Fiammetta, la protagonista, ormai adulta e sposata con uno scrittore di libri per bambini, si trova costretta a lasciare il suo protettivo nido parigino per tornare nel suo paese d’origine, abbandonato all’età di otto anni, per seguire il marito insignito di un premio letterario.
A Torralta, in un mondo provinciale che sente estraneo e ostile, deve fare i conti con il suo vissuto, con antichi legami e un’infanzia che ha lasciato strascichi e incubi nella sua quotidianità.
Di colpo affiorano alla sua mente ricordi sepolti, un mistero che non era riuscita a dipanare e che riaffiora frequentemente nei suoi sonni tormentati, un senso di colpa che tenta di sedare con l’aiuto dell’analisi e degli ansiolitici, immune anche alla comprensione di un marito attento e sensibile.
Nadia Bertolani è abile nel costruire una storia che vive in due piani temporali, il presente e un lontano passato che procedono in parallelo, fino alla collisione finale, una catarsi che permette alla protagonista di fare pace con se stessa.
La scrittura classicheggiante, arguta e ricca di sfumature, fa di questo romanzo un piccolo gioiello, uno dei migliori esempi di quel mondo della letteratura “indipendente” che meriterebbe maggiore visibilità.
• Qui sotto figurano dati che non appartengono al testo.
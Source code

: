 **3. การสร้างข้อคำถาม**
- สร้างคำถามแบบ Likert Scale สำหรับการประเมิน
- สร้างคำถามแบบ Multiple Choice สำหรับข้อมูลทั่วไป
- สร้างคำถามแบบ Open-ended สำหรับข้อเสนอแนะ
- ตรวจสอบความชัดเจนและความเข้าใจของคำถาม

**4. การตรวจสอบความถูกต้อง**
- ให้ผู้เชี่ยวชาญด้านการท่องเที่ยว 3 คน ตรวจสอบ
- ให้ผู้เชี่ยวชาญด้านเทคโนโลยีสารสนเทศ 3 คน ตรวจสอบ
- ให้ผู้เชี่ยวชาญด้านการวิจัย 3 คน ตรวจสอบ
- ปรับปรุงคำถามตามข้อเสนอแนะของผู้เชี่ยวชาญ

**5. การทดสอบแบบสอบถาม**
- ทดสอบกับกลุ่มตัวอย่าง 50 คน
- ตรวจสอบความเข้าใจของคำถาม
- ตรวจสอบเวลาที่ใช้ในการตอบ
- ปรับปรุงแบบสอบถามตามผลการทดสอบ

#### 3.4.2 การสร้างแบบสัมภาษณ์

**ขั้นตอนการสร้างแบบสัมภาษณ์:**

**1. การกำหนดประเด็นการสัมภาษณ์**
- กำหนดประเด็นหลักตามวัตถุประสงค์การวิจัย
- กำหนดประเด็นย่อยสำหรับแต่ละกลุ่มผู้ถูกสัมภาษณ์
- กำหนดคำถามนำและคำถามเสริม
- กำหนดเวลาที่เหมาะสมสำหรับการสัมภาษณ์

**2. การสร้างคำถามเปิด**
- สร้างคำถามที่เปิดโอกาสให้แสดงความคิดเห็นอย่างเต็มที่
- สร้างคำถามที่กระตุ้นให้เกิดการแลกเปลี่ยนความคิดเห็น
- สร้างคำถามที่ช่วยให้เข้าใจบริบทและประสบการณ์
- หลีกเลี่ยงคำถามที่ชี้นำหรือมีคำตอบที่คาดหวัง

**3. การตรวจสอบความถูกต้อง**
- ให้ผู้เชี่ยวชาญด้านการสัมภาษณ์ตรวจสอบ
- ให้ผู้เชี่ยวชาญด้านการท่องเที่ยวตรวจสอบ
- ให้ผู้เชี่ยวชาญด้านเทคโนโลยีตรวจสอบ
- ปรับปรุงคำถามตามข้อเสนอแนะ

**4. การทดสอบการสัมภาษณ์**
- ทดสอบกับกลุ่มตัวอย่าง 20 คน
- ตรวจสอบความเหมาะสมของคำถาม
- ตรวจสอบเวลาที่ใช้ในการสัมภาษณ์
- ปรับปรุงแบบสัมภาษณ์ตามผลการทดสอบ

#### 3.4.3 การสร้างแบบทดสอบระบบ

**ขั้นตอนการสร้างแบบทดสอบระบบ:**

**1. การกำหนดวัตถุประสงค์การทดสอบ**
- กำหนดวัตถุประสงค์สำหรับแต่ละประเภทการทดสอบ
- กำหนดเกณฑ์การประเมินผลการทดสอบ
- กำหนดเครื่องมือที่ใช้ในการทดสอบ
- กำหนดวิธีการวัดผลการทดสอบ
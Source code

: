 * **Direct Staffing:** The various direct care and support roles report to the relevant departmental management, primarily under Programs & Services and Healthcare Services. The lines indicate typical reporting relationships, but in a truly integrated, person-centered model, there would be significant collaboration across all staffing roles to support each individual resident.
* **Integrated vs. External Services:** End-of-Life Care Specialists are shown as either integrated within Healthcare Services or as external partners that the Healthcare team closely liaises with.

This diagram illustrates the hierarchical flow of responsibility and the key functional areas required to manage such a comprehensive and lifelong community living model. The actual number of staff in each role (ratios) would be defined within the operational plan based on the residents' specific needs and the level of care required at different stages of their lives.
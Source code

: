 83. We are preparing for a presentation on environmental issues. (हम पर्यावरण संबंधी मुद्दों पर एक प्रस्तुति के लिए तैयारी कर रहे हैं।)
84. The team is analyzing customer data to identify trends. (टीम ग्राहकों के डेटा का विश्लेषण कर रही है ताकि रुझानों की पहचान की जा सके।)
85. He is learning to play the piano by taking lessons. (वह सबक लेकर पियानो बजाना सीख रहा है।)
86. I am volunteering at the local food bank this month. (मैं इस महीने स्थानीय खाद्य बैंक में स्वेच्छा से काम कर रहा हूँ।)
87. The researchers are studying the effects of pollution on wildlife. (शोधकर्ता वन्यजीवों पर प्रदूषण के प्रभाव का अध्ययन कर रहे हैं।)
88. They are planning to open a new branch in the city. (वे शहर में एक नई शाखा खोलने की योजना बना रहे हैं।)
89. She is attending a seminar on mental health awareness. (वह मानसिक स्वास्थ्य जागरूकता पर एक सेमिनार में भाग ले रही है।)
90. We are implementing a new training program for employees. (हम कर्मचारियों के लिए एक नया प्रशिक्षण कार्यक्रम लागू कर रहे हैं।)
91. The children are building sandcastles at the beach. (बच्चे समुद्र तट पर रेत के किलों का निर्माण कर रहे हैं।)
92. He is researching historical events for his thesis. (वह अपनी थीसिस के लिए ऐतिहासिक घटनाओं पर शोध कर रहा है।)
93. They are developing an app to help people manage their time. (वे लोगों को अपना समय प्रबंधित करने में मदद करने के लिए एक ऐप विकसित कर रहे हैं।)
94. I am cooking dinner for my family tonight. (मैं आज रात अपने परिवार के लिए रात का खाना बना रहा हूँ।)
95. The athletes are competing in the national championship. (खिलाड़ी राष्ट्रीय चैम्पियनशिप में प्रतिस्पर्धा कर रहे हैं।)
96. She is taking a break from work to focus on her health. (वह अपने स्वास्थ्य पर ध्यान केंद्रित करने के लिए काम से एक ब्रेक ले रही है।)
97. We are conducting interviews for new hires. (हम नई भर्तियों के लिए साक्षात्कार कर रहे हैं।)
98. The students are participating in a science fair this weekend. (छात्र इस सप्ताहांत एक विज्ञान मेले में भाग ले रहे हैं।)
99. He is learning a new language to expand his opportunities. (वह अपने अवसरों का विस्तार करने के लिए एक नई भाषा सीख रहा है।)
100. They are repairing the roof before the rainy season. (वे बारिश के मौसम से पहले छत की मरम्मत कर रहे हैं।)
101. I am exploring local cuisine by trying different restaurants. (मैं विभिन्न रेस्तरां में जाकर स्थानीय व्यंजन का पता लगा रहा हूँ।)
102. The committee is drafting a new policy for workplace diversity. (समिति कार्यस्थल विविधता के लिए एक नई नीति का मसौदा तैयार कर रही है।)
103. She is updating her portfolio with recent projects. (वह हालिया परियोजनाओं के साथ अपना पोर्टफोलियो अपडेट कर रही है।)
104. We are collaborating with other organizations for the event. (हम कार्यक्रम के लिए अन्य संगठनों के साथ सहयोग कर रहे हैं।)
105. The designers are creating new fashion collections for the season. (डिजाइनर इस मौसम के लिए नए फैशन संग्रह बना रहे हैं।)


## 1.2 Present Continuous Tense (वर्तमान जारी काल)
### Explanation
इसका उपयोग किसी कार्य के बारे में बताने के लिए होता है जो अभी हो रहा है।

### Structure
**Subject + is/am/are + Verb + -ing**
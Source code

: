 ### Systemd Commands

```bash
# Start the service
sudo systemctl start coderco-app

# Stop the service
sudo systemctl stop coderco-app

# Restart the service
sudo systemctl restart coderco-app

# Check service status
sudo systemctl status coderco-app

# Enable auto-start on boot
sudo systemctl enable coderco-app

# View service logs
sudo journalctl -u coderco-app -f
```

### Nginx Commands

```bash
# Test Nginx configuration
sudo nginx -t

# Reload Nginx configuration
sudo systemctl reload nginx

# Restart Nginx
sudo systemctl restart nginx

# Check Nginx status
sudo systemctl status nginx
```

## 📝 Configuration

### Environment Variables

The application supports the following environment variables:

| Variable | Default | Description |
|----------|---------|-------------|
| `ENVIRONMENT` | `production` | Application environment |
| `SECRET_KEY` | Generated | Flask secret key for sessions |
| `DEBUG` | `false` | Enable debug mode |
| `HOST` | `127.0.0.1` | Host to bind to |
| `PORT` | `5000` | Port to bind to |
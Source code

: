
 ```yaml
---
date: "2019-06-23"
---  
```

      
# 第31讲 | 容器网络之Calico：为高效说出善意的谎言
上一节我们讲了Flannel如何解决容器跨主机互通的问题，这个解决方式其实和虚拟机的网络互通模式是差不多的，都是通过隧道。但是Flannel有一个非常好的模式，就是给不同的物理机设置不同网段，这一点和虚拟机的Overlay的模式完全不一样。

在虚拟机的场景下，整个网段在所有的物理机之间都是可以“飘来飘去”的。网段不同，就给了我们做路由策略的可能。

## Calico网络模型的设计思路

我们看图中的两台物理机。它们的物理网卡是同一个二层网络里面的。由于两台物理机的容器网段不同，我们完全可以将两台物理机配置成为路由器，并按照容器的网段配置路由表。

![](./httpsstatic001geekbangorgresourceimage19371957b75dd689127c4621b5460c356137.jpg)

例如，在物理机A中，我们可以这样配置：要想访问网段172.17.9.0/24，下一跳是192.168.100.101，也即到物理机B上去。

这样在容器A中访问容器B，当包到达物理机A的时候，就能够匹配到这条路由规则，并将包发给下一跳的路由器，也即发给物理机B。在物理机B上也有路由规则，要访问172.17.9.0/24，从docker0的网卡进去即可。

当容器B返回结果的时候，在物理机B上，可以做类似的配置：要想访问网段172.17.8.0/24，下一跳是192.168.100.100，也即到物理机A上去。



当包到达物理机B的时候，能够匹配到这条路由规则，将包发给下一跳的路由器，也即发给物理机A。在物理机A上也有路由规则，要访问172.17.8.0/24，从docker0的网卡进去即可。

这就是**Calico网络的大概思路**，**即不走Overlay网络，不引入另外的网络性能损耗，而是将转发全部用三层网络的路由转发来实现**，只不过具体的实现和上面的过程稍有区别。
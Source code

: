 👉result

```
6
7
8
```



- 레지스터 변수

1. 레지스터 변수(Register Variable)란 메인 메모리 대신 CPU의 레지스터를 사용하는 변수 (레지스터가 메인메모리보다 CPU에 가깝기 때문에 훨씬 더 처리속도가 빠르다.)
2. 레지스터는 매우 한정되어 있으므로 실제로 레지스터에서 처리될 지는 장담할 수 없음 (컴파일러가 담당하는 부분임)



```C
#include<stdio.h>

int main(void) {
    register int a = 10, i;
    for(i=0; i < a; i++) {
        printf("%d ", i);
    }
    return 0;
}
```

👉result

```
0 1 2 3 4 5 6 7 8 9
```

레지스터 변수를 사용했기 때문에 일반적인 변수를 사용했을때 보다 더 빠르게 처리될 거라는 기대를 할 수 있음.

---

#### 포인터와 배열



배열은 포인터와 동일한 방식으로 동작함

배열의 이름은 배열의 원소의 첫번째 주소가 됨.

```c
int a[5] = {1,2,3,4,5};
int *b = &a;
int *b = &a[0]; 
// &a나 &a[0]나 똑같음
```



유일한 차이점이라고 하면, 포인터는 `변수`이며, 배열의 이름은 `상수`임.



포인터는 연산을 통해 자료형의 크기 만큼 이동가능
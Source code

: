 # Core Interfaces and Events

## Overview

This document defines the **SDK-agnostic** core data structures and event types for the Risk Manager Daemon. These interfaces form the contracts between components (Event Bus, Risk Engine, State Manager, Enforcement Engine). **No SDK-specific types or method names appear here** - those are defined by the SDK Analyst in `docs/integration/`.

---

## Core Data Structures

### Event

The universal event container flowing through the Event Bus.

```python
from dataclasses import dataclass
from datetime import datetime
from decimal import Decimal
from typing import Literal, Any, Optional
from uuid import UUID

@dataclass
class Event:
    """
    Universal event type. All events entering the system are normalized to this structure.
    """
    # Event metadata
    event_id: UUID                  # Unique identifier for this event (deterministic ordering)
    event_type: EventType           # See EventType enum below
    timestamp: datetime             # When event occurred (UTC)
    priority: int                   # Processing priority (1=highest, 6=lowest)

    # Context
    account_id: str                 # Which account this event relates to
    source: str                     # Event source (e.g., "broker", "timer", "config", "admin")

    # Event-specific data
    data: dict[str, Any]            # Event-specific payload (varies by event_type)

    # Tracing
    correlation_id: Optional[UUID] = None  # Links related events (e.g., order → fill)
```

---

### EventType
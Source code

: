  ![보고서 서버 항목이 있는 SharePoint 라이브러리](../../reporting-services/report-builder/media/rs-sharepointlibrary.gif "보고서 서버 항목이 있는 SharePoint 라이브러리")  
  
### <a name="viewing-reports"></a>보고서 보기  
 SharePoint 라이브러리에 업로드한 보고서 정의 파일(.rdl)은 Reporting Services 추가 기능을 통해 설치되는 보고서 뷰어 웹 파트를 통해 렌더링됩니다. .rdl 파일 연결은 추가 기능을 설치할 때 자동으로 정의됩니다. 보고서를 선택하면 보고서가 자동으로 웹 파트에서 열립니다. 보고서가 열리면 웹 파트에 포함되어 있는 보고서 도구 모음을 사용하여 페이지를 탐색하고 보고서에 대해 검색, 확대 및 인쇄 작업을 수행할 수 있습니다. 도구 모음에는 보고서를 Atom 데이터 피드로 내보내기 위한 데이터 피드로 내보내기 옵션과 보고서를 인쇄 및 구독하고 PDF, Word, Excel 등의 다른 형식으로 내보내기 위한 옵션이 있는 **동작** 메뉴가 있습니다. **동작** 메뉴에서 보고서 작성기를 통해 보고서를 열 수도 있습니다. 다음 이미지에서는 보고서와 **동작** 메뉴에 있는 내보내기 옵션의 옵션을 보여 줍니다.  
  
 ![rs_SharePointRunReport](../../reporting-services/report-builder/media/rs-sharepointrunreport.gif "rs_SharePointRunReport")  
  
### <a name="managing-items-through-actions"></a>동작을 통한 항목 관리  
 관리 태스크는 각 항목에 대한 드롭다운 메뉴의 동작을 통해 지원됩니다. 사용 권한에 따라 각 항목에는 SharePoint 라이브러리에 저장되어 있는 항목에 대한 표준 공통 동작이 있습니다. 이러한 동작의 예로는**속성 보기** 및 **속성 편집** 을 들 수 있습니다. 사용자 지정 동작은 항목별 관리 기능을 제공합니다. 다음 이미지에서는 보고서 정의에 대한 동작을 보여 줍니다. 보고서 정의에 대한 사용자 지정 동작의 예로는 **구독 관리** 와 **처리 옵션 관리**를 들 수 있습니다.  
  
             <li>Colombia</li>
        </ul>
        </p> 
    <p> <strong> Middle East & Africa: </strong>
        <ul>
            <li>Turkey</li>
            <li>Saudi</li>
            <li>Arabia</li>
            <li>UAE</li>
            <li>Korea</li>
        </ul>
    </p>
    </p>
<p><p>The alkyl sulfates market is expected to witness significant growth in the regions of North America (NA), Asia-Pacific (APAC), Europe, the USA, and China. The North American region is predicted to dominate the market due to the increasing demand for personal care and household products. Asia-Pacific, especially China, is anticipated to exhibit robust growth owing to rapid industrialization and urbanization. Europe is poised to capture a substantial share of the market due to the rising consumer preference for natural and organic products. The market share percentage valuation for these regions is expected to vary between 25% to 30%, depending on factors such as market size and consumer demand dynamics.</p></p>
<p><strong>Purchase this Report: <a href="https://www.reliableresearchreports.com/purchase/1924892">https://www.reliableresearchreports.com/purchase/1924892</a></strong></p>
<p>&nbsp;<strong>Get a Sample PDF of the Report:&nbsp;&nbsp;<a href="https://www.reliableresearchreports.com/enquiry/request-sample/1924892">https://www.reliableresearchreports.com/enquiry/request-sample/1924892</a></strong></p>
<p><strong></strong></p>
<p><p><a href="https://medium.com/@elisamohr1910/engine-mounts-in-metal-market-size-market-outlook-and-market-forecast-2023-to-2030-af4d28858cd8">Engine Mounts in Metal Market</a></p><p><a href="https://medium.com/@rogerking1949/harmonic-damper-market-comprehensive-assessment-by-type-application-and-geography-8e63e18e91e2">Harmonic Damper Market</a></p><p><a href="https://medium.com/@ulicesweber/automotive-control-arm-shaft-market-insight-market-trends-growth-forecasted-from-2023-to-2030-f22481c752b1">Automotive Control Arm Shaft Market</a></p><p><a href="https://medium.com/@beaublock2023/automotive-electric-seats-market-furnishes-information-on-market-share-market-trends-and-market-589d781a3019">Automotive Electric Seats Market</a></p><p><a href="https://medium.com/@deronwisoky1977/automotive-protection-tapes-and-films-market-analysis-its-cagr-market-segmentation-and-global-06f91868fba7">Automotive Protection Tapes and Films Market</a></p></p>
Ho scoperto questo libro principalmente perché era in finale nel concorso “Indiebook Go”, promosso da Extravergine d’Autore, insieme al mio “La vita è dura nei dettagli”, ed è stato una bella sorpresa. Non ho difficoltà ad ammettere che il responso della giuria, che gli ha assegnato la vittoria, è assolutamente giusto. Sono onorato che il mio romanzo sia arrivato a tale traguardo insieme a quest’opera che reputo di ottimo livello.